I've been spending the day trying to port narrator, the program suite that runs my story site, from Ruby to Python.  Ought to be easy, right?  I decided to make it harder by porting it to Django instead.  I have the data models, and they're great for Python.  Easy to port.  But I had to make it harder on myself, by trying to create containerized subsystems for my stuff: stories belong to authors, but authors might have series, series might have novels as well as stories, but there might be standalone novels, and you might have series so short and standalone that they go in your short story collection with an ident or something.  This immediately suggested to me a database trick I know called modified preorder tree traversal, a technique in which allows you to store hierarchical information in a meaningful manner.  There's even a pre-build MPTT script for Django unmysteriously named django-mptt.

And that's where I wandered off into the weeds.  I tried to understand how the mptt worked and how to incorporate it into the models I was building, and eventually my head started to explode.  It involved something called "generics," which are a contributed library for Django's ORM that uses metaprogramming to create one or more model classes with a many-to-many relationships to many objects in many different models.  It's very cool.  It's very esoteric.  It's very hard to understand.  The layers between implementation and concrete realization are many and intertwined.

One of the differences between Rails and Django is that Django is "just" a bunch of Python libraries loosely assembled.  But Python encourages reading the source; that's the idea, it's supposed to be a readable, self-documenting language.  And sure enough, it is, if the problem domain is small enough.  It's when you start to layer domain on top of domain, solution on top of solution, that the system become unwieldy.  The headaround for some Django applications is beyond the average programmer (and believe me, I am an average programmer).  Assaf Arkin encapsulated this idea perfectly in a recent post about object-oriented programming, quoting Travis Jensen:

"My point is that the architectural complexity of these applications inhibit a person’s understanding of the code. … Without actually doing anything, applications are becoming too complex to understand, build, and maintain." Every layer makes perfect sense in isolation. The cracks start showing when you pile them up into a mega-architecture.

This seems to be the problem even with small Django applications. By presenting the four components of Django-- the ORM, the Templating language, the Route/View library, and the Administrative envelope-- as four separate components-- The Django Project has greatly increased the cognitive load on the programmer.  Django becomes_ _harder to learn than Rails because of the extra mental effort needed to grasp all the intricacies.

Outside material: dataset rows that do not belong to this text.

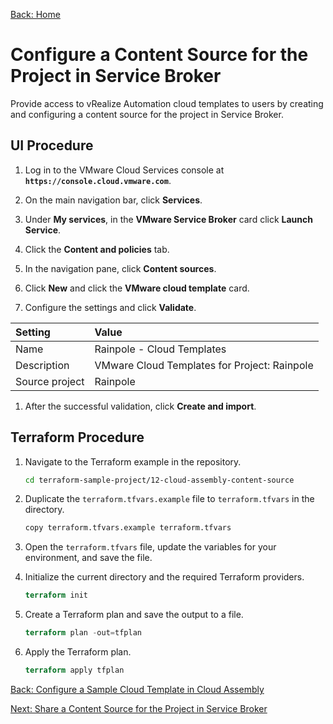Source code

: [Back: Home](README.md)

# Configure a Content Source for the Project in Service Broker

Provide access to vRealize Automation cloud templates to users by creating and configuring a content source for the project in Service Broker.

## UI Procedure

1. Log in to the VMware Cloud Services console at **`https://console.cloud.vmware.com`**.

2. On the main navigation bar, click **Services**.

3. Under **My services**, in the **VMware Service Broker** card click **Launch Service**.

4. Click the **Content and policies** tab.

5. In the navigation pane, click **Content sources**.

6. Click **New** and click the **VMware cloud template** card.

7. Configure the settings and click **Validate**.

| **Setting**     | **Value**                                    |
| :-              | :-                                           |
| Name            | Rainpole - Cloud Templates                   |
| Description     | VMware Cloud Templates for Project: Rainpole |
| Source project  | Rainpole                                     |

1. After the successful validation, click **Create and import**.

## Terraform Procedure

1. Navigate to the Terraform example in the repository.

    ```bash
    cd terraform-sample-project/12-cloud-assembly-content-source
    ```

2. Duplicate the `terraform.tfvars.example` file to `terraform.tfvars` in the directory.

    ```bash
    copy terraform.tfvars.example terraform.tfvars
    ```

3. Open the `terraform.tfvars` file, update the variables for your environment, and save the file.

4. Initialize the current directory and the required Terraform providers.

    ```terraform
    terraform init
    ```

5. Create a Terraform plan and save the output to a file.

    ```terraform
    terraform plan -out=tfplan
    ```

6. Apply the Terraform plan.

    ```terraform
    terraform apply tfplan
    ```

[Back: Configure a Sample Cloud Template in Cloud Assembly](11-configure-cloud-template.md)

[Next: Share a Content Source for the Project in Service Broker](13-configure-content-policy.md)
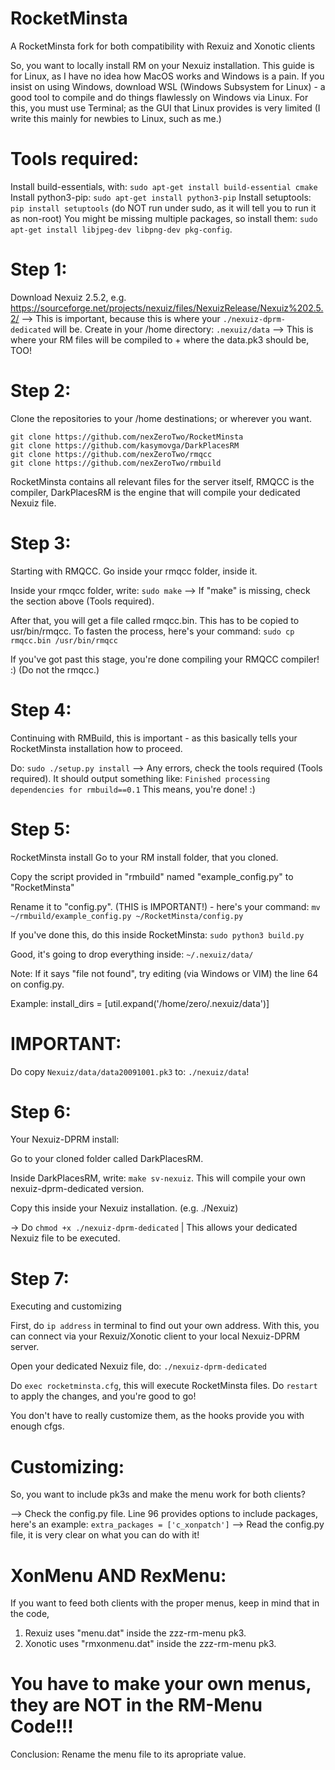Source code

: # RocketMinsta
A RocketMinsta fork for both compatibility with Rexuiz and Xonotic clients

So, you want to locally install RM on your Nexuiz installation. This guide is for Linux, as I have no idea how MacOS works and Windows is a pain.
If you insist on using Windows, download WSL (Windows Subsystem for Linux) - a good tool to compile and do things flawlessly on Windows via Linux.
For this, you must use Terminal; as the GUI that Linux provides is very limited (I write this mainly for newbies to Linux, such as me.)

# Tools required:
Install build-essentials, with: ```sudo apt-get install build-essential cmake```
Install python3-pip: ```sudo apt-get install python3-pip```
Install setuptools: ```pip install setuptools``` (do NOT run under sudo, as it will tell you to run it as non-root)
You might be missing multiple packages, so install them: ```sudo apt-get install libjpeg-dev libpng-dev pkg-config```.

# Step 1: 
Download Nexuiz 2.5.2, e.g. https://sourceforge.net/projects/nexuiz/files/NexuizRelease/Nexuiz%202.5.2/
--> This is important, because this is where your ```./nexuiz-dprm-dedicated``` will be.
Create in your /home directory: ```.nexuiz/data```
--> This is where your RM files will be compiled to + where the data.pk3 should be, TOO!

# Step 2: 
Clone the repositories to your /home destinations; or wherever you want.
```
git clone https://github.com/nexZeroTwo/RocketMinsta
git clone https://github.com/kasymovga/DarkPlacesRM
git clone https://github.com/nexZeroTwo/rmqcc
git clone https://github.com/nexZeroTwo/rmbuild
```

RocketMinsta contains all relevant files for the server itself, RMQCC is the compiler, DarkPlacesRM is the engine that will compile your dedicated Nexuiz file.

# Step 3: 
Starting with RMQCC.
Go inside your rmqcc folder, inside it.

Inside your rmqcc folder, write: ```sudo make```
--> If "make" is missing, check the section above (Tools required).

After that, you will get a file called rmqcc.bin. This has to be copied to usr/bin/rmqcc. 
To fasten the process, here's your command: ```sudo cp rmqcc.bin /usr/bin/rmqcc```

If you've got past this stage, you're done compiling your RMQCC compiler! :) (Do not the rmqcc.)

# Step 4: 
Continuing with RMBuild, this is important - as this basically tells your RocketMinsta installation how to proceed.

Do: ```sudo ./setup.py install```
--> Any errors, check the tools required (Tools required).
It should output something like: ```Finished processing dependencies for rmbuild==0.1```
This means, you're done! :)

# Step 5: 
RocketMinsta install
Go to your RM install folder, that you cloned.

Copy the script provided in "rmbuild" named "example_config.py" to "RocketMinsta"

Rename it to "config.py". (THIS is IMPORTANT!) - here's your command: ```mv ~/rmbuild/example_config.py ~/RocketMinsta/config.py```

If you've done this, do this inside RocketMinsta: ```sudo python3 build.py```

Good, it's going to drop everything inside: ```~/.nexuiz/data/```

Note: If it says "file not found", try editing (via Windows or VIM) the line 64 on config.py.

Example: install_dirs = [util.expand('/home/zero/.nexuiz/data')]

# IMPORTANT:
Do copy ```Nexuiz/data/data20091001.pk3``` to: ```./nexuiz/data```!

# Step 6: 
Your Nexuiz-DPRM install:

Go to your cloned folder called DarkPlacesRM.

Inside DarkPlacesRM, write: ```make sv-nexuiz```. This will compile your own nexuiz-dprm-dedicated version. 

Copy this inside your Nexuiz installation. (e.g. ./Nexuiz)

-> Do ```chmod +x ./nexuiz-dprm-dedicated``` | This allows your dedicated Nexuiz file to be executed. 

# Step 7:
Executing and customizing

First, do ```ip address``` in terminal to find out your own address. With this, you can connect via your Rexuiz/Xonotic client to your local Nexuiz-DPRM server.

Open your dedicated Nexuiz file, do: ```./nexuiz-dprm-dedicated```

Do ```exec rocketminsta.cfg```, this will execute RocketMinsta files. Do ```restart``` to apply the changes, and you're good to go!

You don't have to really customize them, as the hooks provide you with enough cfgs.

# Customizing:
So, you want to include pk3s and make the menu work for both clients?

--> Check the config.py file. Line 96 provides options to include packages, here's an example: ```extra_packages = ['c_xonpatch']```
--> Read the config.py file, it is very clear on what you can do with it!

# XonMenu AND RexMenu:
If you want to feed both clients with the proper menus, keep in mind that in the code, 
1) Rexuiz uses "menu.dat" inside the zzz-rm-menu pk3.
2) Xonotic uses "rmxonmenu.dat" inside the zzz-rm-menu pk3.

# You have to make your own menus, they are NOT in the RM-Menu Code!!!

Conclusion: Rename the menu file to its apropriate value.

There is a perfect irony here: Django is loosely coupled enough that you can do whatever you want with it and it will probably work.  But understanding what crosses that loose coupling is difficult, and when you've got all the layers, plus contribs and plugins going, you need  to pull out pencil and paper for even the smallest of efforts.  Rails, in contrast, is a hodge-podge of different technologies all thrown together into a pot, but because the average web developer is actively discouraged from being curious about more than what he needs to get the job done, Rails is easier to grasp from the very start.

It's probably worth it.  The payoff is a Deep Understanding of the joys of Python metaprogramming.  Done right, I'll probably have an even better grasp of the abstractive power of it all.  But it's a long, slow slog.